Posted by Jeff on Dec 1st, 2020 @ 6:59 pm in Book Reviews, Conservation | 0 comments | Last change: November 30, 2020
The southern half of Utah is canyon land, a land of drought, sparse vegetation, and unique and scenic topography and geology. It is a land that is rich in archaeological sites and parts of it are sacred to the indigenous people. It’s also largely public land owned by the American people and part of their national heritage, and it has been controversial terrain for a century.
Frederick Swanson, in Wonders of Sand and Stone, tells the story of centuries of battles between those who would preserve large parts of this spectacular landscape and those who would devote it to “multiple uses,” mainly grazing, mining, dams and oil and gas development.
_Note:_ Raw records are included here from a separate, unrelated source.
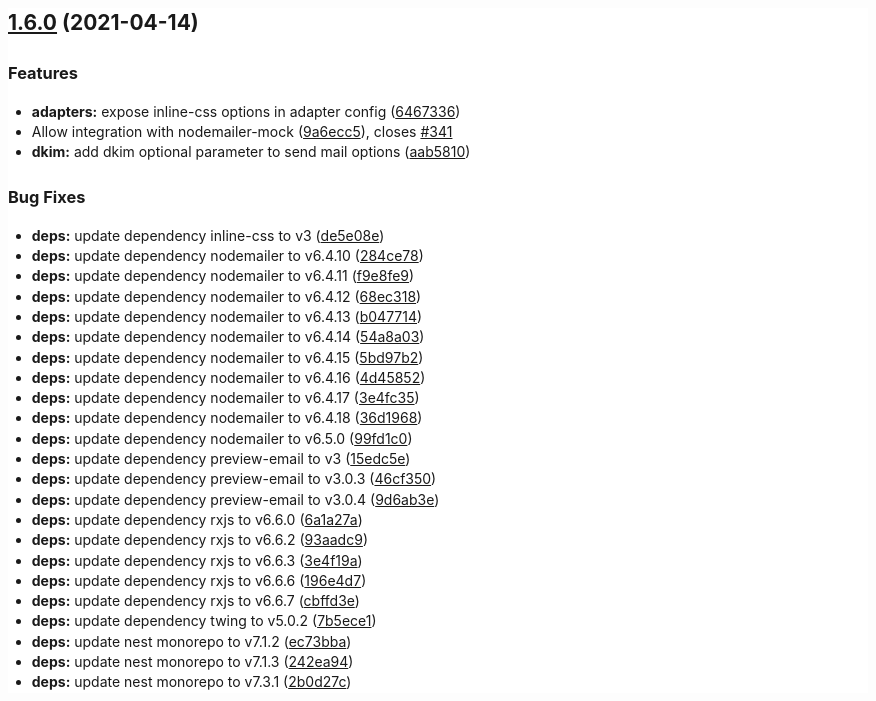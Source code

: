 ## [1.6.0](https://github.com/nest-modules/mailer/compare/v1.5.1...v1.6.0) (2021-04-14)


### Features

* **adapters:** expose inline-css options in adapter config ([6467336](https://github.com/nest-modules/mailer/commit/6467336709b9dfeb8248eb48904a513ab8aecc2f))
* Allow integration with nodemailer-mock ([9a6ecc5](https://github.com/nest-modules/mailer/commit/9a6ecc5e20566353f2326c24d21af715f7bd12e3)), closes [#341](https://github.com/nest-modules/mailer/issues/341)
* **dkim:** add dkim optional parameter to send mail options ([aab5810](https://github.com/nest-modules/mailer/commit/aab58107adcbdb3582813915373e6c90354adab6))


### Bug Fixes

* **deps:** update dependency inline-css to v3 ([de5e08e](https://github.com/nest-modules/mailer/commit/de5e08eee8fb027a3f0fc1ed7cfc839cda62ea34))
* **deps:** update dependency nodemailer to v6.4.10 ([284ce78](https://github.com/nest-modules/mailer/commit/284ce78dc70e78a2a3f398af6eb8c589b9cc1bf9))
* **deps:** update dependency nodemailer to v6.4.11 ([f9e8fe9](https://github.com/nest-modules/mailer/commit/f9e8fe9b37f236b8a50e19ecadabd6a2ea5a3076))
* **deps:** update dependency nodemailer to v6.4.12 ([68ec318](https://github.com/nest-modules/mailer/commit/68ec318589127728e62c9d148e964c045b041822))
* **deps:** update dependency nodemailer to v6.4.13 ([b047714](https://github.com/nest-modules/mailer/commit/b04771486bd4a2df099507cacf8fdeb473e04a8f))
* **deps:** update dependency nodemailer to v6.4.14 ([54a8a03](https://github.com/nest-modules/mailer/commit/54a8a03738e210bb4bb97b8e3b01cc59e27162d1))
* **deps:** update dependency nodemailer to v6.4.15 ([5bd97b2](https://github.com/nest-modules/mailer/commit/5bd97b2bb09f58acdc91603d4e4f84f5b4f146e7))
* **deps:** update dependency nodemailer to v6.4.16 ([4d45852](https://github.com/nest-modules/mailer/commit/4d45852ce965c4e678a1efd3ce7b854d10619080))
* **deps:** update dependency nodemailer to v6.4.17 ([3e4fc35](https://github.com/nest-modules/mailer/commit/3e4fc3513924912109d8d8c0a09193df4b987a05))
* **deps:** update dependency nodemailer to v6.4.18 ([36d1968](https://github.com/nest-modules/mailer/commit/36d1968b6d9eb530a3092ae6e505457e7a915d86))
* **deps:** update dependency nodemailer to v6.5.0 ([99fd1c0](https://github.com/nest-modules/mailer/commit/99fd1c0e385d97066f107bb0fb98f2b3ce0b3c25))
* **deps:** update dependency preview-email to v3 ([15edc5e](https://github.com/nest-modules/mailer/commit/15edc5e57cbe7729979384f6e1583da95916df45))
* **deps:** update dependency preview-email to v3.0.3 ([46cf350](https://github.com/nest-modules/mailer/commit/46cf350f13711a33ac3f8c15501d9c2918e5e846))
* **deps:** update dependency preview-email to v3.0.4 ([9d6ab3e](https://github.com/nest-modules/mailer/commit/9d6ab3ed34a30af1aba6232b9de00857a98a6ab4))
* **deps:** update dependency rxjs to v6.6.0 ([6a1a27a](https://github.com/nest-modules/mailer/commit/6a1a27ab2d55de8f647977d7043615c8cf94d7ea))
* **deps:** update dependency rxjs to v6.6.2 ([93aadc9](https://github.com/nest-modules/mailer/commit/93aadc93d2c70e7594e1090263b7bdb43a5d148f))
* **deps:** update dependency rxjs to v6.6.3 ([3e4f19a](https://github.com/nest-modules/mailer/commit/3e4f19afb353ea84af8f7e8de8195e88185153fb))
* **deps:** update dependency rxjs to v6.6.6 ([196e4d7](https://github.com/nest-modules/mailer/commit/196e4d7f435be1799a11b301376126545ba3f188))
* **deps:** update dependency rxjs to v6.6.7 ([cbffd3e](https://github.com/nest-modules/mailer/commit/cbffd3e04ddaef8c76331eff8147240b00c6054f))
* **deps:** update dependency twing to v5.0.2 ([7b5ece1](https://github.com/nest-modules/mailer/commit/7b5ece1581f197f7264b8532c7ec4c764c34610f))
* **deps:** update nest monorepo to v7.1.2 ([ec73bba](https://github.com/nest-modules/mailer/commit/ec73bbaedc7a2589cff10e4f1401a2dac1e6420a))
* **deps:** update nest monorepo to v7.1.3 ([242ea94](https://github.com/nest-modules/mailer/commit/242ea94c25d9da5b00b43ab6e4f518ff61b5559b))
* **deps:** update nest monorepo to v7.3.1 ([2b0d27c](https://github.com/nest-modules/mailer/commit/2b0d27c9e4d0e7de1036c367d0b969a2e2e9c9b2))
The story begins early in the history of American national parks, when Utah’s redrock lands were virtually inaccessible except for a few intrepid explorers and prospectors, and extended to the 21st century conflicts over bear ears and national monuments of Grand Staircase-Escalante.
This century of struggle for public land use has resulted in five national parks and eight national monuments administered by the National Park Service. the Glen Canyon National Recreation Area, also administered by the Park Service; and the recently scaled-down monuments Grand Staircase-Escalante and Bears Ears, administered by the US Bureau of Land Management, if that is the verb.